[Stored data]
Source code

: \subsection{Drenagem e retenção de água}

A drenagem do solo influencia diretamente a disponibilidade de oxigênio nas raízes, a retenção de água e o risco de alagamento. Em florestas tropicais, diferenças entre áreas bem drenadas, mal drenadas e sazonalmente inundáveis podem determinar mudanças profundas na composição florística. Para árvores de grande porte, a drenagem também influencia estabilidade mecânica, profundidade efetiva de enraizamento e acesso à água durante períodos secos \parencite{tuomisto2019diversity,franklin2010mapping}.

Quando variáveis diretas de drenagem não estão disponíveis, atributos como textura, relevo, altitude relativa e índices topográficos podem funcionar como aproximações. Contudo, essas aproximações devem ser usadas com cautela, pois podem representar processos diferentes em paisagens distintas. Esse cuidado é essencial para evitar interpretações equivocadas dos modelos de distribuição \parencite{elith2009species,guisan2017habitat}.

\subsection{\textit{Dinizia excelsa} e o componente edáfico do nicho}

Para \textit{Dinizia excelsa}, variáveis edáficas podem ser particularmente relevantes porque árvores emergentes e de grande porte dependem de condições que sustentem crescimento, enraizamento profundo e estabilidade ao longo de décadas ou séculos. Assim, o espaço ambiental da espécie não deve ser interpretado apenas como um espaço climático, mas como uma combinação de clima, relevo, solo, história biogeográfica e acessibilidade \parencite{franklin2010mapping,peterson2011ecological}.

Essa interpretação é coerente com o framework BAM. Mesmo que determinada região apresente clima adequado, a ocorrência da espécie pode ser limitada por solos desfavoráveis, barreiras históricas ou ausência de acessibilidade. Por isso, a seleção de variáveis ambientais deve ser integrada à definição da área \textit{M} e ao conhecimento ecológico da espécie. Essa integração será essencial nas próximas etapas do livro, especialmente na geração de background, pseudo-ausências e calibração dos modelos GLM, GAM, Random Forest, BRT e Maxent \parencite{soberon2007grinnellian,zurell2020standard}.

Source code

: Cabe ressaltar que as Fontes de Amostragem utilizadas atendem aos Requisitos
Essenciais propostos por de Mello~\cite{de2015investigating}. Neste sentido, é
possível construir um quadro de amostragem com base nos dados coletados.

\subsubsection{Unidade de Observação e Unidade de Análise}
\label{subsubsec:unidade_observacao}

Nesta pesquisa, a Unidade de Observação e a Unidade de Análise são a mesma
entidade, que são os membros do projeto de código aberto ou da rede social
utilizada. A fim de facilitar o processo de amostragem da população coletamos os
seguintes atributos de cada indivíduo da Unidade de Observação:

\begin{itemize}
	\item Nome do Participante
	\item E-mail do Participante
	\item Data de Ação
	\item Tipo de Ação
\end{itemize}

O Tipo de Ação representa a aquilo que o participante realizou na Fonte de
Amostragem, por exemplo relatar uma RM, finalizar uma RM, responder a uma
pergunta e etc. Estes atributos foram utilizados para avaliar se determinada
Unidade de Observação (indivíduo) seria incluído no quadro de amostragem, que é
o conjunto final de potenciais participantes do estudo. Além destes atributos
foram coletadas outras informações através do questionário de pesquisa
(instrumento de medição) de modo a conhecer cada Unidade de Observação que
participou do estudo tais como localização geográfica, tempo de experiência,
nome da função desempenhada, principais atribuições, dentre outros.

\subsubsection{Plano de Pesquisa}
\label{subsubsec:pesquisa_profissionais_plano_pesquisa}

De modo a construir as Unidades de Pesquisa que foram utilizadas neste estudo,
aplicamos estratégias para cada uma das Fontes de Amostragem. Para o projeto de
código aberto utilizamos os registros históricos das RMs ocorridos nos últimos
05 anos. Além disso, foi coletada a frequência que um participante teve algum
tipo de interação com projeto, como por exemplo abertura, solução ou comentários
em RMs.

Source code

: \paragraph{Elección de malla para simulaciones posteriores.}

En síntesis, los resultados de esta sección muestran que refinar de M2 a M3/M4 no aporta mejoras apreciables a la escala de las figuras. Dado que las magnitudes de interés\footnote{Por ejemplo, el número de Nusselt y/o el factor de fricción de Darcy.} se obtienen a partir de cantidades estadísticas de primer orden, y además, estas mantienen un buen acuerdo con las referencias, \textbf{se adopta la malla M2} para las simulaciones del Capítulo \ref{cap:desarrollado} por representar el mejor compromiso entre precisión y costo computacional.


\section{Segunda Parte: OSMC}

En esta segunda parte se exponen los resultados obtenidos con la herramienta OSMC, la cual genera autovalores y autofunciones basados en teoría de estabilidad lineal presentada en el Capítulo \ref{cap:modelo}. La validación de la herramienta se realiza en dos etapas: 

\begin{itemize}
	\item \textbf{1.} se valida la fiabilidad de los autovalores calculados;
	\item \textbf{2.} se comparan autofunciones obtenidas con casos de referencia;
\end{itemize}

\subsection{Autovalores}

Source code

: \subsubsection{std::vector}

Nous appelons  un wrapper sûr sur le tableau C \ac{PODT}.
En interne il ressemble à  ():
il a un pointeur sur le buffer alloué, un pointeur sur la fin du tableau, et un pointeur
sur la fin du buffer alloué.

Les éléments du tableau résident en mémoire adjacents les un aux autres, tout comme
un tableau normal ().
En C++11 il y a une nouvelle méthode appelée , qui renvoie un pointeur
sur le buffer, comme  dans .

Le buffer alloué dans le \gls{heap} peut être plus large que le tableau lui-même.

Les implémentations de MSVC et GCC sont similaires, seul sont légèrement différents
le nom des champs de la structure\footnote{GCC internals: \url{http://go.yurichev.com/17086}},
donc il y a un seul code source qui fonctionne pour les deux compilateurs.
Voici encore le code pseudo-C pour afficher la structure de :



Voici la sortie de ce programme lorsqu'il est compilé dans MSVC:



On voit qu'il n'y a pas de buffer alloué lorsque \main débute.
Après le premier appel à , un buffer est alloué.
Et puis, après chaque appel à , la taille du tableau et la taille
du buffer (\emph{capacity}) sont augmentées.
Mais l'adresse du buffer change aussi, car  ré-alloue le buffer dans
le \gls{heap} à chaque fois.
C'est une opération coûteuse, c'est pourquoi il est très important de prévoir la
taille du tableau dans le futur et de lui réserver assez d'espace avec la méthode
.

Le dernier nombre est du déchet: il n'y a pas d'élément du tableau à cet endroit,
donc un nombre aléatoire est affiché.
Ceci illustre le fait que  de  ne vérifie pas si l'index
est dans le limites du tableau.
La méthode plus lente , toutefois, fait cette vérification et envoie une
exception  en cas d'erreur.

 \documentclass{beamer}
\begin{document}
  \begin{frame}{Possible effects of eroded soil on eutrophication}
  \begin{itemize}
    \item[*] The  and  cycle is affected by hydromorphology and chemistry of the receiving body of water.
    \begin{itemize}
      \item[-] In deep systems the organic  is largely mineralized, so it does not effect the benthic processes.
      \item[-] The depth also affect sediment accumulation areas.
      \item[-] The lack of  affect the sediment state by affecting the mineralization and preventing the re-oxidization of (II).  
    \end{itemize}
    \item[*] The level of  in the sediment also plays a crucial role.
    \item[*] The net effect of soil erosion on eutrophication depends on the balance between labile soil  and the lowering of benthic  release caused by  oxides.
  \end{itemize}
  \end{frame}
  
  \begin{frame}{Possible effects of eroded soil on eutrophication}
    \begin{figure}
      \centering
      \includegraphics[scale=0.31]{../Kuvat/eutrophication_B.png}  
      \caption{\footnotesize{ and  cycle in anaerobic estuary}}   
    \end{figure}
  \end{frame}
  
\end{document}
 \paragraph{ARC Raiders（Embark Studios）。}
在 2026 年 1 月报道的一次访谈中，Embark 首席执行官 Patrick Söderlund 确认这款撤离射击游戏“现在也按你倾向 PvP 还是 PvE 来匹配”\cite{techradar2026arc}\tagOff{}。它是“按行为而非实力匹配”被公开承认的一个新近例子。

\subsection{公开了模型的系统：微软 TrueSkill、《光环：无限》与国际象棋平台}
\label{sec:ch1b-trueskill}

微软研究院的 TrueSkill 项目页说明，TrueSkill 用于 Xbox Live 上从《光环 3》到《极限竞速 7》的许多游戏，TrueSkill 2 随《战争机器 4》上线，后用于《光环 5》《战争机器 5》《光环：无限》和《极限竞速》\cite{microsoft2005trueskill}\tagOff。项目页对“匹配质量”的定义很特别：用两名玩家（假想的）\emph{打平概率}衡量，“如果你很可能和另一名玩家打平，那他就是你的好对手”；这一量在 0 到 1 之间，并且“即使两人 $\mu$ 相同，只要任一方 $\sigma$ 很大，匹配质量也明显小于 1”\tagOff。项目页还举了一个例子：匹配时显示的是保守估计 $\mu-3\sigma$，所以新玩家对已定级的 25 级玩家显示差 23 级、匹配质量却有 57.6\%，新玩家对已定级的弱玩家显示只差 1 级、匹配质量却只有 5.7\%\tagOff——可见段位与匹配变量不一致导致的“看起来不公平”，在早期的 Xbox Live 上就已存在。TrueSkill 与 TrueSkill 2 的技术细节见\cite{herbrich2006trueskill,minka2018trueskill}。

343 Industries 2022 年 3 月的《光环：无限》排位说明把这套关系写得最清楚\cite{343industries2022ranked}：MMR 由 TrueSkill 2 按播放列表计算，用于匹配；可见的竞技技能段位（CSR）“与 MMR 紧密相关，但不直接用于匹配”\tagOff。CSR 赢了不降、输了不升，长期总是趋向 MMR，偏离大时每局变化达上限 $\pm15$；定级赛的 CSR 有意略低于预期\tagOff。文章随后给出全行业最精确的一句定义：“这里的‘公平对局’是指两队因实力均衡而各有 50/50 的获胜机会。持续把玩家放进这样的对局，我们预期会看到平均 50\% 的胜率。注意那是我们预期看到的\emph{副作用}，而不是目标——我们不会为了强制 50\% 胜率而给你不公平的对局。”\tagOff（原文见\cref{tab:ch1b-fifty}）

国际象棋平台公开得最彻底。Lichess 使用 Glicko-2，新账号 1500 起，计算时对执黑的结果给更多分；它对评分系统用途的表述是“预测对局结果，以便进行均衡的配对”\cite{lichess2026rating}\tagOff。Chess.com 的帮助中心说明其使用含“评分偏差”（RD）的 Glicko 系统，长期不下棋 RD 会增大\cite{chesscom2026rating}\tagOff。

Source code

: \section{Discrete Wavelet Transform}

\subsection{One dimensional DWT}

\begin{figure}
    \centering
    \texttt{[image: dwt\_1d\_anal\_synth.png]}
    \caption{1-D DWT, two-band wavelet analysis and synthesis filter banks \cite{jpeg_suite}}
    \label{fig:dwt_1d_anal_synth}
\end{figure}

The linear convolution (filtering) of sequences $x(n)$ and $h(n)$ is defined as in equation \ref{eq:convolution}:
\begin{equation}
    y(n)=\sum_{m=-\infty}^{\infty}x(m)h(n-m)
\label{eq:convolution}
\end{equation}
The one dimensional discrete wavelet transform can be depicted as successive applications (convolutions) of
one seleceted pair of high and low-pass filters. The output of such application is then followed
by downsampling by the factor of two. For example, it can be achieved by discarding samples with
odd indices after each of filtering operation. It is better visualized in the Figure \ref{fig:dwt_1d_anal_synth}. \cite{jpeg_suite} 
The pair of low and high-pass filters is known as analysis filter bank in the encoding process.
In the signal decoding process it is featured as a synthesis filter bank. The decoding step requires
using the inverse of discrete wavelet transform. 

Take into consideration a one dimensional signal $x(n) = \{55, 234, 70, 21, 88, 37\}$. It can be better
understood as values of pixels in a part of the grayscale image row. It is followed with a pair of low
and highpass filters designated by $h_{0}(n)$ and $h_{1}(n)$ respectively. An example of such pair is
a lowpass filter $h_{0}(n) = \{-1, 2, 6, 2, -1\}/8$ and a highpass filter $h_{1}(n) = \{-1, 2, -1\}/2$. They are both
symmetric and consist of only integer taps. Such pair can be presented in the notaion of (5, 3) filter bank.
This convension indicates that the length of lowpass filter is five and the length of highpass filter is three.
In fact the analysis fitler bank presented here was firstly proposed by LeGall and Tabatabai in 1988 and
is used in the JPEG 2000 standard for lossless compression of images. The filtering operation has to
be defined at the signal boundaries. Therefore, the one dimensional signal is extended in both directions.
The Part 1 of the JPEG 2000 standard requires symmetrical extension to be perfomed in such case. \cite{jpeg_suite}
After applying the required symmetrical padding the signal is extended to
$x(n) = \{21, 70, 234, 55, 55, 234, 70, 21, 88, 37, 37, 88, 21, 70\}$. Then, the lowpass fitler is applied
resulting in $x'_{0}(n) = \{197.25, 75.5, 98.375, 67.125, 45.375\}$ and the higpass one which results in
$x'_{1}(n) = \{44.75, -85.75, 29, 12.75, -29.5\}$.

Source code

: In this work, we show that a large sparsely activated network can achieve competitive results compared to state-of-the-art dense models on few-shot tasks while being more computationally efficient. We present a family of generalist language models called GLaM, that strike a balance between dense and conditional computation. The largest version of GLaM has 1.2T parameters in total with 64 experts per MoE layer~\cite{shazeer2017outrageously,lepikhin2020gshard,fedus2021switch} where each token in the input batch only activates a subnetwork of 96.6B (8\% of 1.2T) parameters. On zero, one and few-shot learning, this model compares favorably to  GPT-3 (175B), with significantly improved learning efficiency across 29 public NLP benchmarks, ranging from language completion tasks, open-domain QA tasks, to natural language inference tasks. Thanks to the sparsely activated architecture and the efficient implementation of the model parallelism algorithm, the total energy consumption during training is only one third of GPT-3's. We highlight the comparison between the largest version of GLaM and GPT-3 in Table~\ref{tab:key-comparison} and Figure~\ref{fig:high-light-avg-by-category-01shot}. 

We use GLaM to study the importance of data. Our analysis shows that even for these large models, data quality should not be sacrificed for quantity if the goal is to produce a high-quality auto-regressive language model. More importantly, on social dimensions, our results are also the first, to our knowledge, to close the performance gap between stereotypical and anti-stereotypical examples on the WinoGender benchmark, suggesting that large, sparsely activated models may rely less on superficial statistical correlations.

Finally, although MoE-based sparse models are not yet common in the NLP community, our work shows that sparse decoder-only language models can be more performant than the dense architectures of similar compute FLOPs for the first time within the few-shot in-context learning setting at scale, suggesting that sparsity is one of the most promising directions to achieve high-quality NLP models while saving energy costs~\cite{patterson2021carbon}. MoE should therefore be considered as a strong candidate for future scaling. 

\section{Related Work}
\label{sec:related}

◆ **TASK DIRECTIONS**
Find all lines in the records that hold the word "activated". Copy them.

◆ **WORKED SOLUTION**
: In this work, we show that a large sparsely activated network can achieve competitive results compared to state-of-the-art dense models on few-shot tasks while being more computationally efficient. We present a family of generalist language models called GLaM, that strike a balance between dense and conditional computation. The largest version of GLaM has 1.2T parameters in total with 64 experts per MoE layer~\cite{shazeer2017outrageously,lepikhin2020gshard,fedus2021switch} where each token in the input batch only activates a subnetwork of 96.6B (8\% of 1.2T) parameters. On zero, one and few-shot learning, this model compares favorably to  GPT-3 (175B), with significantly improved learning efficiency across 29 public NLP benchmarks, ranging from language completion tasks, open-domain QA tasks, to natural language inference tasks. Thanks to the sparsely activated architecture and the efficient implementation of the model parallelism algorithm, the total energy consumption during training is only one third of GPT-3's. We highlight the comparison between the largest version of GLaM and GPT-3 in Table~\ref{tab:key-comparison} and Figure~\ref{fig:high-light-avg-by-category-01shot}. 
We use GLaM to study the importance of data. Our analysis shows that even for these large models, data quality should not be sacrificed for quantity if the goal is to produce a high-quality auto-regressive language model. More importantly, on social dimensions, our results are also the first, to our knowledge, to close the performance gap between stereotypical and anti-stereotypical examples on the WinoGender benchmark, suggesting that large, sparsely activated models may rely less on superficial statistical correlations.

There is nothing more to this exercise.